Source Code Management

Note: This blog post was originally posted to an internal SRS blog on February 09, 2010. The post was intended to address specific issues, but I do strongly support the idea of “commit early and often” as a general principle.

Source Code Management

Source control is a fundamental part of software development. The benefits of using a source control management (SCM) system are numerous and worthy of their own blog post. But, I have noticed two significant problems with the way that SCM is currently being used on many of our projects:

  1. ChangeSets are frequently too large
  2. ChangeSets often contain code that shouldn’t be committed

ChangeSets Are Too Large

I am frequently guilty of working for days on a particular task without committing any changes to source control. I like to wait until my task is completed. I don’t want to break the build, and I don’t want to commit broken code that might impede others. But, the biggest reason that I avoid committing my working code is that I don’t want anyone to see it until I’m finished.

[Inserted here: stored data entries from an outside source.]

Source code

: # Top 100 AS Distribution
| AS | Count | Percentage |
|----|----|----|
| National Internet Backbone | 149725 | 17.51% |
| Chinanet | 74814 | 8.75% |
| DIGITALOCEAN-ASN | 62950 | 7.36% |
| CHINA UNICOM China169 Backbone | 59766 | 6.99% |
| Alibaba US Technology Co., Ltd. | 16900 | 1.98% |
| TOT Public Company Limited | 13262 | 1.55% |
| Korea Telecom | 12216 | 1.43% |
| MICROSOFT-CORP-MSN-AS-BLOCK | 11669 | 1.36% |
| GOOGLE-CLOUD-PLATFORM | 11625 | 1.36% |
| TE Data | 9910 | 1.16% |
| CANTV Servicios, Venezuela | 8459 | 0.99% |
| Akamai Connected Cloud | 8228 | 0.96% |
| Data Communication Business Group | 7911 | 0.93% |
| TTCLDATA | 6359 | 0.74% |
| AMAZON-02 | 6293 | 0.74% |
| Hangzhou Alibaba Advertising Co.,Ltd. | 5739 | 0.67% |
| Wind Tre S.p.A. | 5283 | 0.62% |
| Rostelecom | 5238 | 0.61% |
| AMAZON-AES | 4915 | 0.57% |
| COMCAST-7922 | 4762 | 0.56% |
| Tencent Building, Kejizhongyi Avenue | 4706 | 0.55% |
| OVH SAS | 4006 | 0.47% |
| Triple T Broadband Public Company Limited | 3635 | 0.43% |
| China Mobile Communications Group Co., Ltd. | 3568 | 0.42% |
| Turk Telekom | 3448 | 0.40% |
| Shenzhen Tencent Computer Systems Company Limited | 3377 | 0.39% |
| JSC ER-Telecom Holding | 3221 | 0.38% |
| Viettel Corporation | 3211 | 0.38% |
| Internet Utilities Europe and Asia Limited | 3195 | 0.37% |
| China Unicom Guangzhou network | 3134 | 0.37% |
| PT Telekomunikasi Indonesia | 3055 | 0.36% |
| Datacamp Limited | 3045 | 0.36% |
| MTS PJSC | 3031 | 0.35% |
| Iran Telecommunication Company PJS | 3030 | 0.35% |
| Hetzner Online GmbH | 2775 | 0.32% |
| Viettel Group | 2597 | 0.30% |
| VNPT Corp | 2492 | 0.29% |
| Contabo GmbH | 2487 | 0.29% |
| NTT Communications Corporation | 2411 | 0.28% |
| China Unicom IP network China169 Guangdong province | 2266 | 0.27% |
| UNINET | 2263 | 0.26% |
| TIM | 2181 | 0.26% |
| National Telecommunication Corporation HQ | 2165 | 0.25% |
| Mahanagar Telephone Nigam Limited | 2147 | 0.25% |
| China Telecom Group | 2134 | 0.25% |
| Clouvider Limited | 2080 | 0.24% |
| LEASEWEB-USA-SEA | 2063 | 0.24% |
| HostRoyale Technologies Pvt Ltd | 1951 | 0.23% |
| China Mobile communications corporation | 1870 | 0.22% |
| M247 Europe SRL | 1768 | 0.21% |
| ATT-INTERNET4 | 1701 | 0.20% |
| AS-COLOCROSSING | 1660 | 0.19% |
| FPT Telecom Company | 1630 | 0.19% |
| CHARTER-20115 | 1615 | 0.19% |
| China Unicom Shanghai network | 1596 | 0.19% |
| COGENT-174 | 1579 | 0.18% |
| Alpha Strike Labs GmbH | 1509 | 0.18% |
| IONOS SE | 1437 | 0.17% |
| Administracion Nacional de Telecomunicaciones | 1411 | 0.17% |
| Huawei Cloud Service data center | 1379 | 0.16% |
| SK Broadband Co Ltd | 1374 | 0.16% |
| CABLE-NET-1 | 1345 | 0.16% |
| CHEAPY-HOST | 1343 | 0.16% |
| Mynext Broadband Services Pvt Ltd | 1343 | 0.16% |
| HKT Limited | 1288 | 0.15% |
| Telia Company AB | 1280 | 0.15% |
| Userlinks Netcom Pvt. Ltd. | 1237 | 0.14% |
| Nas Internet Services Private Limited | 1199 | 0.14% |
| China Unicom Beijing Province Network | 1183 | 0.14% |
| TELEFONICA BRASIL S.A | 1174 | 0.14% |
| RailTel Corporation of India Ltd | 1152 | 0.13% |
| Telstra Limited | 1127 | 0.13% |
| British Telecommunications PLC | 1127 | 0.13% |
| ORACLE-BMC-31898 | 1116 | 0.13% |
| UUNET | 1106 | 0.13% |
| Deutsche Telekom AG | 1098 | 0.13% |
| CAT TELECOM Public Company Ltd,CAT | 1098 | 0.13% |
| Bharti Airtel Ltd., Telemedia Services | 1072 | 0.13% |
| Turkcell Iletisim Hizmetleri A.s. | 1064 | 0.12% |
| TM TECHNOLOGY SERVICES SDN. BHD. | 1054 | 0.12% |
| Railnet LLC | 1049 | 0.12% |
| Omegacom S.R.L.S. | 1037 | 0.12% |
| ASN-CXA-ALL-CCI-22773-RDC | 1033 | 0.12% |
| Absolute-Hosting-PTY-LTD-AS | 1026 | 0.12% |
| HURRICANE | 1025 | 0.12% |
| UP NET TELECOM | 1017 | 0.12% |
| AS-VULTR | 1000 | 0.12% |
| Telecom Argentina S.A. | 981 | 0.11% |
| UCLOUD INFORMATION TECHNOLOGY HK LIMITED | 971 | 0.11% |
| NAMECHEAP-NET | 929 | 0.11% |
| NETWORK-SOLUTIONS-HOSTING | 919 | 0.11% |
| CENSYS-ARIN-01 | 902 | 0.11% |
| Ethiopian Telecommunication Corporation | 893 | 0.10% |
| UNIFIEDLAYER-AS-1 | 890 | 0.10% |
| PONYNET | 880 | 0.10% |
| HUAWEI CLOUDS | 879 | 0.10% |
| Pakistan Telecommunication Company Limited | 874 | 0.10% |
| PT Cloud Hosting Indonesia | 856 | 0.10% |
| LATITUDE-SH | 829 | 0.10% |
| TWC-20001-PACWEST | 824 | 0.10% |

There are several problems with monolithic commits, including:

  • Integration headaches: large ChangeSets increase the odds that changes will conflict with someone else’s changes
  • Useless file history: comments on large ChangeSets are, of necessity, more vague and less likely to convey useful information

My preferred version control software at the moment is a DVCS. DVCSs offer many benefits over traditional SCMs, but one of the best is easy branching and merging. A DVCS allows me to work like this:

Branch per Task

Every development task is a new, independent branch. Tasks are merged into the permanent main branch as they are completed.

Branch Per Task

(from Coding Horror)

Each time I am ready to begin a new task I create a branch for all work on that task. I generally have several active working branches that I can easily switch between. I check in code often to my working branch, rarely going more than a few hours between commits. Once I have finished working on a particular task, I merge my completed code back into the shared master branch. I am able to make frequent commits without breaking the master branch due to incomplete code.

Unfortunately, TFS does not easily support this style of development. Creating branches is inconvenient, and merging code between branches is torture. Although I would love to recommend that SRS adopt the style of development that I’ve described, I just don’t believe that it is feasible with current versions of TFS. Given the painful nature of branching and merging in TFS, I don’t see a better alternative to our current branch per-release strategy.

Given that TFS doesn’t provide easy branching and merging, here’s what we can do to find a happy medium. We should not check in broken code, but we shouldn’t hesitate to check in code that is incomplete. Especially for new functionality, there shouldn’t be any problem checking in a stub method that doesn’t do anything. There are very few, if any, situations where we would be unable to commit our working code to TFS once a day.

There will no doubt be times where checking in small, granular ChangeSets will not be practical. There will be times when some of our tasks require us to break the application (not the build though!) in order to complete a task. However, it is my belief that with a little planning these times should be brief and infrequent.

It would be foolhardy to ignore the problems that accompany frequent check-ins. As the number of developers working in the same code base increases, so too does the probability that someone will check in something that will disrupt everyone else’s work. This leads directly into my second topic: We must be aware of the code that we are checking in.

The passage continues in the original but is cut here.